Top of GIVEN DATA

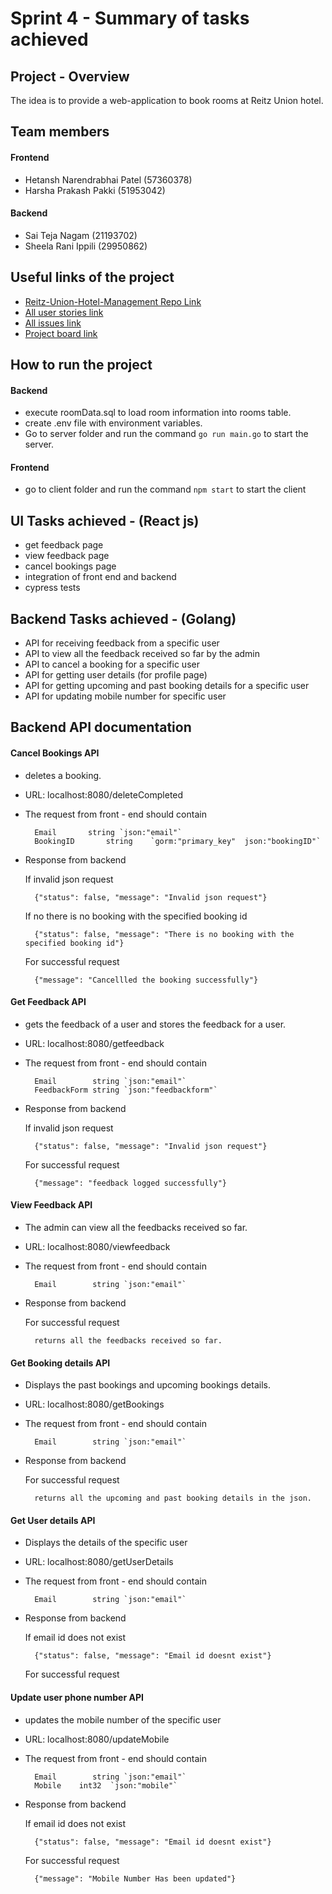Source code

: # Sprint 4 - Summary of tasks achieved

## Project - Overview

The idea is to provide a web-application to book rooms at Reitz Union hotel.

## Team members
#### Frontend
- Hetansh Narendrabhai Patel (57360378)
- Harsha Prakash Pakki (51953042)
#### Backend
- Sai Teja Nagam (21193702)
- Sheela Rani Ippili (29950862)

## Useful links of the project
- [Reitz-Union-Hotel-Management Repo Link](https://github.com/Stnagam/Reitz-Union-Hotel-Management) 
- [All user stories link](https://github.com/Stnagam/Reitz-Union-Hotel-Management/projects/1)
- [All issues link](https://github.com/Stnagam/Reitz-Union-Hotel-Management/projects)
- [Project board link](https://github.com/Stnagam/Reitz-Union-Hotel-Management/projects/5)


## How to run the project

#### Backend
- execute roomData.sql to load room information into rooms table.
- create .env file with environment variables.
- Go to server folder and run the command `go run main.go` to start the server.

#### Frontend
- go to client folder and run the command `npm start` to start the client

## UI Tasks achieved - (React js)
- get feedback page
- view feedback page
- cancel bookings page
- integration of front end and backend
- cypress tests

## Backend Tasks achieved - (Golang)
- API for receiving feedback from a specific user
- API to view all the feedback received so far by the admin
- API to cancel a booking for a specific user
- API for getting user details (for profile page)
- API for getting upcoming and past booking details for a specific user
- API for updating mobile number for specific user

## Backend API documentation

####  Cancel Bookings API

- deletes a booking.
- URL: localhost:8080/deleteCompleted
- The request from front - end should contain


        Email       string `json:"email"`
        BookingID       string    `gorm:"primary_key"  json:"bookingID"`

- Response from backend  

    If invalid json request

        {"status": false, "message": "Invalid json request"}

    If no there is no booking with the specified booking id

        {"status": false, "message": "There is no booking with the specified booking id"}

    For successful request 

        {"message": "Cancellled the booking successfully"}

####  Get Feedback API

- gets the feedback of a user and stores the feedback for a user.
- URL: localhost:8080/getfeedback
- The request from front - end should contain

	    Email        string `json:"email"`
	    FeedbackForm string `json:"feedbackform"`

- Response from backend  

    If invalid json request

        {"status": false, "message": "Invalid json request"}

    For successful request 

        {"message": "feedback logged successfully"}

####  View Feedback API

- The admin can view all the feedbacks received so far.
- URL: localhost:8080/viewfeedback
- The request from front - end should contain

	    Email        string `json:"email"`

- Response from backend  

    For successful request 

        returns all the feedbacks received so far.

####  Get Booking details API

- Displays the past bookings and upcoming bookings details.
- URL: localhost:8080/getBookings
- The request from front - end should contain

	    Email        string `json:"email"`

- Response from backend  

    For successful request 

        returns all the upcoming and past booking details in the json.

####  Get User details API

- Displays the details of the specific user
- URL: localhost:8080/getUserDetails
- The request from front - end should contain

	    Email        string `json:"email"`

- Response from backend  

    If email id does not exist 

        {"status": false, "message": "Email id doesnt exist"}

    For successful request


####  Update user phone number API

- updates the mobile number of the specific user
- URL: localhost:8080/updateMobile
- The request from front - end should contain

	    Email        string `json:"email"`
        Mobile    int32  `json:"mobile"`

- Response from backend  

    If email id does not exist 

        {"status": false, "message": "Email id doesnt exist"}

    For successful request

        {"message": "Mobile Number Has been updated"}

Bottom of GIVEN DATA

**EXERCISE**
For every line above that includes the word "specific", return the line.

**RESULT**
- API for receiving feedback from a specific user
- API to cancel a booking for a specific user
- API for getting upcoming and past booking details for a specific user
- API for updating mobile number for specific user
- Displays the details of the specific user
- updates the mobile number of the specific user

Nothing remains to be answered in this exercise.